====== The input
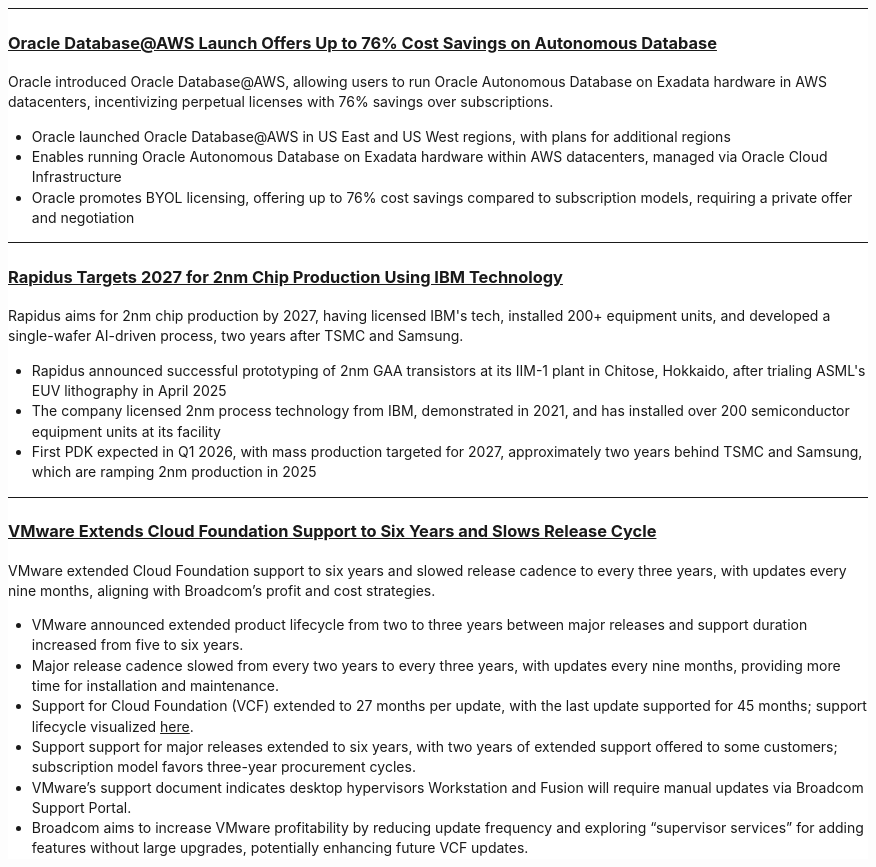 
---

### [Oracle Database@AWS Launch Offers Up to 76% Cost Savings on Autonomous Database](https://www.theregister.com/2025/07/18/oracle_database_aws/)
Oracle introduced Oracle Database@AWS, allowing users to run Oracle Autonomous Database on Exadata hardware in AWS datacenters, incentivizing perpetual licenses with 76% savings over subscriptions.

* Oracle launched Oracle Database@AWS in US East and US West regions, with plans for additional regions
* Enables running Oracle Autonomous Database on Exadata hardware within AWS datacenters, managed via Oracle Cloud Infrastructure
* Oracle promotes BYOL licensing, offering up to 76% cost savings compared to subscription models, requiring a private offer and negotiation


---

### [Rapidus Targets 2027 for 2nm Chip Production Using IBM Technology](https://www.theregister.com/2025/07/18/rapidus_foundry_2nm/)
Rapidus aims for 2nm chip production by 2027, having licensed IBM's tech, installed 200+ equipment units, and developed a single-wafer AI-driven process, two years after TSMC and Samsung.

* Rapidus announced successful prototyping of 2nm GAA transistors at its IIM-1 plant in Chitose, Hokkaido, after trialing ASML's EUV lithography in April 2025
* The company licensed 2nm process technology from IBM, demonstrated in 2021, and has installed over 200 semiconductor equipment units at its facility
* First PDK expected in Q1 2026, with mass production targeted for 2027, approximately two years behind TSMC and Samsung, which are ramping 2nm production in 2025


---

### [VMware Extends Cloud Foundation Support to Six Years and Slows Release Cycle](https://www.theregister.com/2025/07/18/vmware_product_lifecycle_changes/)
VMware extended Cloud Foundation support to six years and slowed release cadence to every three years, with updates every nine months, aligning with Broadcom’s profit and cost strategies.

* VMware announced extended product lifecycle from two to three years between major releases and support duration increased from five to six years.
* Major release cadence slowed from every two years to every three years, with updates every nine months, providing more time for installation and maintenance.
* Support for Cloud Foundation (VCF) extended to 27 months per update, with the last update supported for 45 months; support lifecycle visualized [here](https://regmedia.co.uk/2025/07/18/supplied_vmware_new_lifecycle.jpg).
* Support support for major releases extended to six years, with two years of extended support offered to some customers; subscription model favors three-year procurement cycles.
* VMware’s support document indicates desktop hypervisors Workstation and Fusion will require manual updates via Broadcom Support Portal.
* Broadcom aims to increase VMware profitability by reducing update frequency and exploring “supervisor services” for adding features without large upgrades, potentially enhancing future VCF updates.
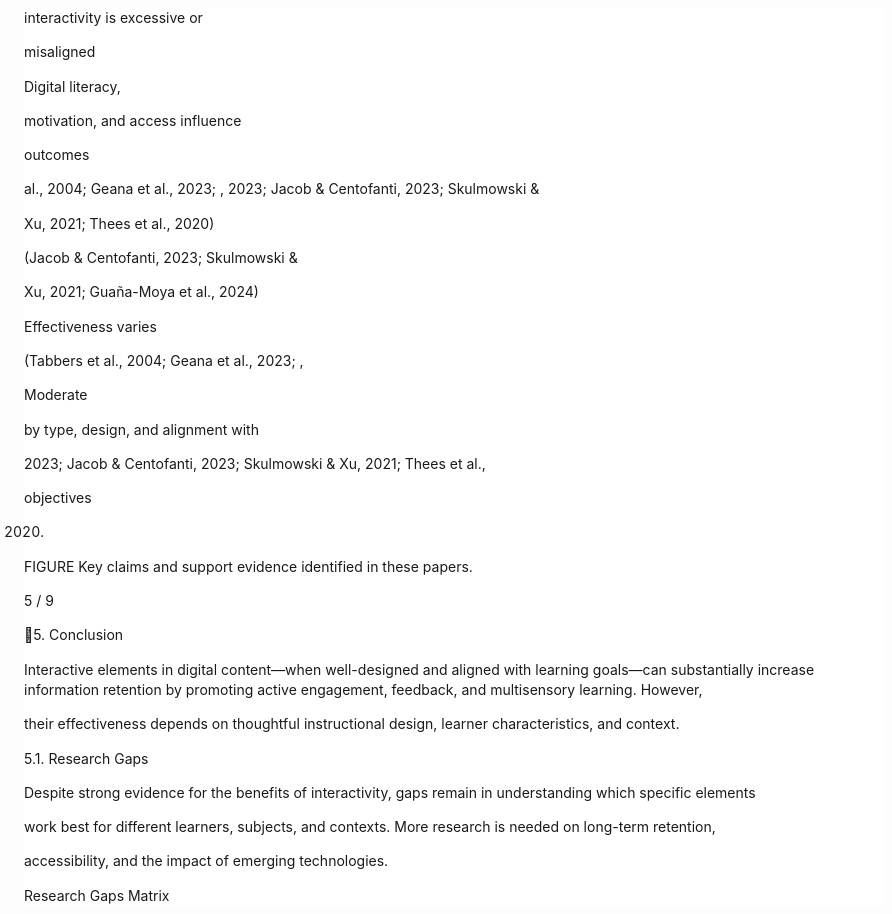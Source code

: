 interactivity is
excessive or

misaligned

Digital literacy,

motivation, and
access influence

outcomes

al., 2004; Geana et al., 2023; , 2023;
Jacob & Centofanti, 2023; Skulmowski &

Xu, 2021; Thees et al., 2020)

(Jacob & Centofanti, 2023; Skulmowski &

Xu, 2021; Guaña-Moya et al., 2024)

Effectiveness varies

(Tabbers et al., 2004; Geana et al., 2023; ,

Moderate

by type, design, and
alignment with

2023; Jacob & Centofanti, 2023;
Skulmowski & Xu, 2021; Thees et al.,

objectives

2020)

FIGURE  Key claims and support evidence identified in these papers.

5 / 9

5. Conclusion

Interactive elements in digital content—when well-designed and aligned with learning goals—can substantially
increase information retention by promoting active engagement, feedback, and multisensory learning. However,

their effectiveness depends on thoughtful instructional design, learner characteristics, and context.

5.1. Research Gaps

Despite strong evidence for the benefits of interactivity, gaps remain in understanding which specific elements

work best for different learners, subjects, and contexts. More research is needed on long-term retention,

accessibility, and the impact of emerging technologies.

Research Gaps Matrix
============
_Task statement:_
The count alone is wanted: how many lines above hold the string "announced"?

_Output of the exercise:_
2